A Florida campus of for-profit ITT Technical Institute often used deceptive practices to enroll and keep students and coerced students into racking up huge debt, according to a newly unsealed whistleblower lawsuit.

The lawsuit, filed in United States District Court, alleges ITT Tallahassee pressured students into taking out huge student loans by misrepresenting programs, lying about graduation and placement rates, all part of a larger scheme to defraud the federal government out of financial aid payments.

The lawsuit states the whistleblower, Rodney Lipscomb, a former dean of academic affairs at ITT's Tallahassee campus, was fired after raising concerns about the school's practices. The lawsuit was unsealed this week after the Department of Justice declined to join the complaint.

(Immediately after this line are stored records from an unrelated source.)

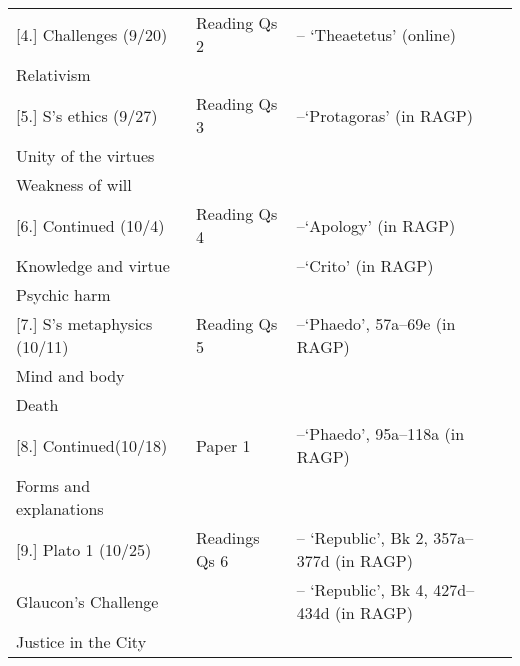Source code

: \documentclass[article,oneside]{memoir}
\begin{document}
\begin{landscape}
\begin{center}
\begin{longtable}{p{8cm}p{4cm}p{8cm}}
[4.] Challenges (9/20)			& Reading Qs 2		&  -- `Theaetetus' (online) \\
Relativism			    	    		& 					&  	 \\ [1.8\baselineskip]  \hline 

[5.] S's ethics (9/27)			 	& Reading Qs 3		&  --`Protagoras' (in RAGP) \\
Unity of the virtues				&					& \\
Weakness of will			      	& 					&   \\ [1.8\baselineskip]  \hline 

[6.] Continued (10/4)				& Reading Qs 4		&  --`Apology' (in RAGP) \\
Knowledge and virtue			& 					&  --`Crito' (in RAGP) \\
Psychic harm					& 					&	 \\ [1.8\baselineskip]  \hline 


[7.] S's metaphysics (10/11)		& Reading Qs 5				& --`Phaedo', 57a--69e (in RAGP)	 \\
Mind and body			     		& 					& \\
Death		                                  & 					&  \\ [1.8\baselineskip]  \hline


[8.] Continued(10/18)		 	& Paper 1	    	 &  --`Phaedo', 95a--118a  (in RAGP) \\  %
Forms and explanations			& 				    	 &  \\ [1.8\baselineskip]  \hline %
 
  
							

[9.] Plato 1 (10/25)				& Readings Qs	6		& -- `Republic', Bk 2, 357a--377d (in RAGP)  \\ 
Glaucon's Challenge				& 	 				& -- `Republic', Bk 4, 427d--434d (in RAGP) \\ 
Justice in the City 				&					&    	\\ [1.8\baselineskip] \hline		 


\end{longtable}
\end{center}
\end{landscape}
\end{document}
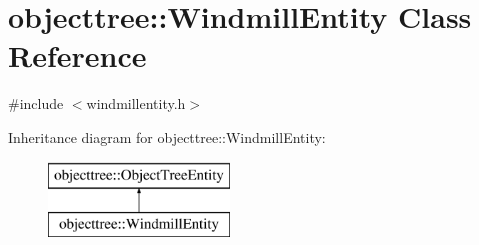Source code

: \hypertarget{classobjecttree_1_1_windmill_entity}{}\section{objecttree\+::Windmill\+Entity Class Reference}
\label{classobjecttree_1_1_windmill_entity}


{\ttfamily \#include $<$windmillentity.\+h$>$}

Inheritance diagram for objecttree\+::Windmill\+Entity\+:\begin{figure}[H]
\begin{center}
\leavevmode
\includegraphics[height=2.000000cm]{d1/d13/classobjecttree_1_1_windmill_entity}
\end{center}
\end{figure}
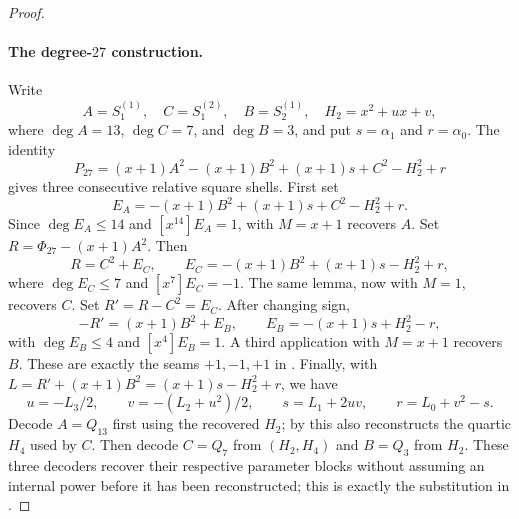 \begin{proof}
    \paragraph{The degree-$27$ construction.}
    Write
    \[
      A=S^{(1)}_1,\quad C=S^{(2)}_1,\quad B=S^{(1)}_2,
      \quad H_2=x^2+ux+v,
    \]
    where $\deg A=13$, $\deg C=7$, and $\deg B=3$, and put
    $s=\alpha _1$ and $r=\alpha _0$.  The identity
    \[
      P_{27}=(x+1)A^2-(x+1)B^2+(x+1)s+C^2-H_2^2+r
    \]
    gives three consecutive relative square shells.  First set
    \[
      E_A=-(x+1)B^2+(x+1)s+C^2-H_2^2+r.
    \]
    Since $\deg E_A\le14$ and $[x^{14}]E_A=1$,
     with $M=x+1$ recovers $A$.  Set
    $R=\Phi_{27}-(x+1)A^2$.  Then
    \[
      R=C^2+E_C,\qquad
      E_C=-(x+1)B^2+(x+1)s-H_2^2+r,
    \]
    where $\deg E_C\le7$ and $[x^7]E_C=-1$.  The same lemma, now with
    $M=1$, recovers $C$.  Set $R'=R-C^2=E_C$.  After changing sign,
    \[
      -R'=(x+1)B^2+E_B,\qquad
      E_B=-(x+1)s+H_2^2-r,
    \]
    with $\deg E_B\le4$ and $[x^4]E_B=1$.  A third application with
    $M=x+1$ recovers $B$.  These are exactly the seams $+1,-1,+1$ in
    .  Finally, with
    $L=R'+(x+1)B^2=(x+1)s-H_2^2+r$, we have
    \[
      u=-L_3/2,\qquad v=-(L_2+u^2)/2,\qquad
      s=L_1+2uv,\qquad r=L_0+v^2-s.
    \]
    Decode $A=Q_{13}$ first using the recovered $H_2$; by
     this also reconstructs the quartic $H_4$ used
    by $C$.  Then decode $C=Q_7$ from $(H_2,H_4)$ and $B=Q_3$ from $H_2$.
    These three decoders recover their respective parameter blocks without
    assuming an internal power before it has been reconstructed; this is
    exactly the substitution in .


\end{proof}
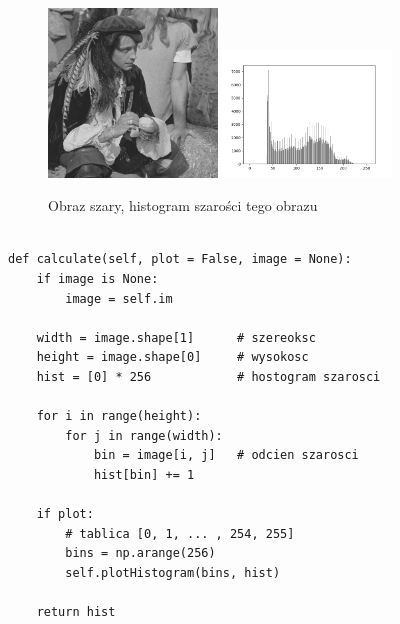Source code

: \documentclass[final,a4paper,openany,12pt]{mwbk}
\begin{document}
\begin{figure}[H]
	\begin{center}
		\includegraphics[width=0.4\textwidth]{pirate_gray}
		\includegraphics[width=0.4\textwidth]{pirate_gray_histogram}
	\end{center}
	\caption{Obraz szary, histogram szarości tego obrazu}
\end{figure}
\newpage


\begin{lstlisting}[caption=Obliczanie histogramu]
	
def calculate(self, plot = False, image = None):
	if image is None:
		image = self.im
	
	width = image.shape[1]      # szereoksc
	height = image.shape[0]     # wysokosc
	hist = [0] * 256            # hostogram szarosci
	
	for i in range(height):
		for j in range(width):
			bin = image[i, j]   # odcien szarosci
			hist[bin] += 1
	
	if plot:
		# tablica [0, 1, ... , 254, 255]
		bins = np.arange(256)
		self.plotHistogram(bins, hist)
	
	return hist
	
\end{lstlisting}

\newpage
\end{document}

The former employee claims, among other things, that ITT purposefully recruited students who were not qualified to attend the school – including one specific incident where a student who could barely write a coherent sentence was enrolled – in order to secure more federal financial aid dollars. It cites another example of enrolling a blind student in a computer repair program.

ITT Tech recruiters also were allegedly encouraged by the director of recruitment, the college director and other officials to “probe” potential students about “what causes pain in their lives” and to “dig in” to that pain to get them to enroll. The lawsuit further claims ITT unlawfully pays sales commissions to recruiters and provides false information to students about their financial obligations, the transferability of ITT credits to other schools, and about their employment opportunities after graduation.

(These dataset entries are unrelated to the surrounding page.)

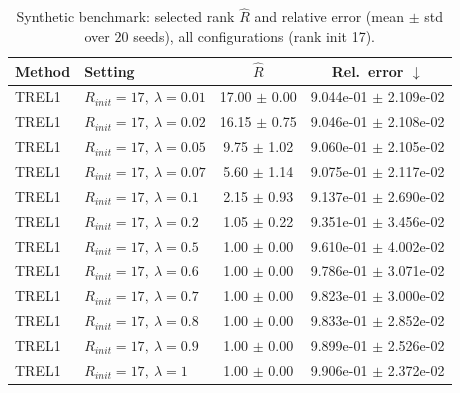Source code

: \begin{table}[t]
\centering
\caption{Synthetic benchmark: selected rank \(\hat R\) and relative error (mean \(\pm\) std over \(20\) seeds), all configurations (rank init 17).}
\label{tab:results_synth_all}
\begin{tabular}{@{}llcc@{}}
\toprule
Method & Setting & \(\hat R\) & Rel.\ error \(\downarrow\) \\ \midrule
TREL1 & \(R_{init}=17,\ \lambda=0.01\) & 17.00 $\pm$ 0.00 & 9.044e-01 $\pm$ 2.109e-02 \\
TREL1 & \(R_{init}=17,\ \lambda=0.02\) & 16.15 $\pm$ 0.75 & 9.046e-01 $\pm$ 2.108e-02 \\
TREL1 & \(R_{init}=17,\ \lambda=0.05\) & 9.75 $\pm$ 1.02 & 9.060e-01 $\pm$ 2.105e-02 \\
TREL1 & \(R_{init}=17,\ \lambda=0.07\) & 5.60 $\pm$ 1.14 & 9.075e-01 $\pm$ 2.117e-02 \\
TREL1 & \(R_{init}=17,\ \lambda=0.1\) & 2.15 $\pm$ 0.93 & 9.137e-01 $\pm$ 2.690e-02 \\
TREL1 & \(R_{init}=17,\ \lambda=0.2\) & 1.05 $\pm$ 0.22 & 9.351e-01 $\pm$ 3.456e-02 \\
TREL1 & \(R_{init}=17,\ \lambda=0.5\) & 1.00 $\pm$ 0.00 & 9.610e-01 $\pm$ 4.002e-02 \\
TREL1 & \(R_{init}=17,\ \lambda=0.6\) & 1.00 $\pm$ 0.00 & 9.786e-01 $\pm$ 3.071e-02 \\
TREL1 & \(R_{init}=17,\ \lambda=0.7\) & 1.00 $\pm$ 0.00 & 9.823e-01 $\pm$ 3.000e-02 \\
TREL1 & \(R_{init}=17,\ \lambda=0.8\) & 1.00 $\pm$ 0.00 & 9.833e-01 $\pm$ 2.852e-02 \\
TREL1 & \(R_{init}=17,\ \lambda=0.9\) & 1.00 $\pm$ 0.00 & 9.899e-01 $\pm$ 2.526e-02 \\
TREL1 & \(R_{init}=17,\ \lambda=1\) & 1.00 $\pm$ 0.00 & 9.906e-01 $\pm$ 2.372e-02 \\
\bottomrule
\end{tabular}
\end{table}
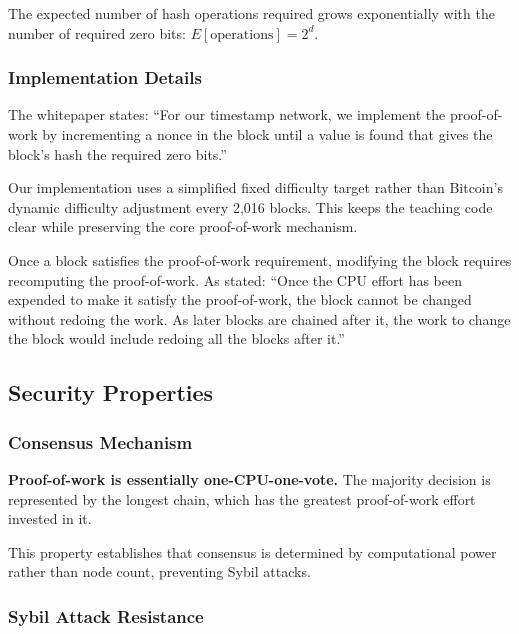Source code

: The expected number of hash operations required grows exponentially with the number of required zero bits: $E[\text{operations}] = 2^d$.

\subsubsection{Implementation Details}

The whitepaper states: ``For our timestamp network, we implement the proof-of-work by incrementing a nonce in the block until a value is found that gives the block's hash the required zero bits.''

\begin{notebox}
Our implementation uses a simplified fixed difficulty target rather than Bitcoin's dynamic difficulty adjustment every 2,016 blocks. This keeps the teaching code clear while preserving the core proof-of-work mechanism.
\end{notebox}

Once a block satisfies the proof-of-work requirement, modifying the block requires recomputing the proof-of-work. As stated: ``Once the CPU effort has been expended to make it satisfy the proof-of-work, the block cannot be changed without redoing the work. As later blocks are chained after it, the work to change the block would include redoing all the blocks after it.''

\subsection{Security Properties}
\label{subsec:pow-security}

\subsubsection{Consensus Mechanism}

\textbf{Proof-of-work is essentially one-CPU-one-vote.} The majority decision is represented by the longest chain, which has the greatest proof-of-work effort invested in it.

This property establishes that consensus is determined by computational power rather than node count, preventing Sybil attacks.

\subsubsection{Sybil Attack Resistance}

Lipscomb alleges that when he and another employee found out what recruiters had promised criminal justice students, including that they could get forensic jobs similar to those portrayed on the TV show, CSI: Miami, they went to classrooms to inform students about the false information. At that point, many students "became upset…and dropped out."The Tallahassee campus subsequently shut down the criminal justice program. The director of recruiting told his staff that prospective students interested in criminal justice "should be steered to the business management program and told that they will be able to open their own private investigation business, even though that is not what the Business Management program is designed to train students to do."

The lawsuit claims that ITT promised prospective students that if they enrolled they would receive “free laptops.” In reality, the laptops were far from free. Instead, they replaced the textbooks whose $800 cost had been built into student tuition.

Last year, the Securities and Exchange Commission filed fraud charges against current and former executives at ITT for their role in concealing problems with company-run student loan programs. According to the complaint, the loans performed so poorly by 2012 that the company’s guarantee obligations were triggered. But instead of disclosing the issue to investors, the SEC alleges that ITT and the executives engaged in a fraudulent scheme and made a number of false and misleading statements to hide the magnitude of ITT’s guaranteed obligations to the loan programs.

The U.S. Department of Education soon ramped up monitoring of Indiana-based ITT Educational Services, requiring the college chain to provide cash flow projections every two weeks, along with other information about financial transactions, planned school closures and expected new program offerings. The company also was ordered to provide the Education Department with a monthly roster of its 51,000 students, detailing their anticipated graduation date, enrollment status and individual contact information.

In February 2014, the Consumer Financial Protection Bureau filed a lawsuit against ITT, accusing the company of predatory student lending. In some cases, according to the CFPB, students didn’t even realize they had a private student loan until they started getting collection calls. For borrowers with credit scores under 600, the costs of the private student loans included 10 percent origination fees and interest rates as high as 16.25%, that lawsuit alleged. The CFPB further claimed ITT exploited its students and pushed them into high-cost private student loans that were likely to end in default.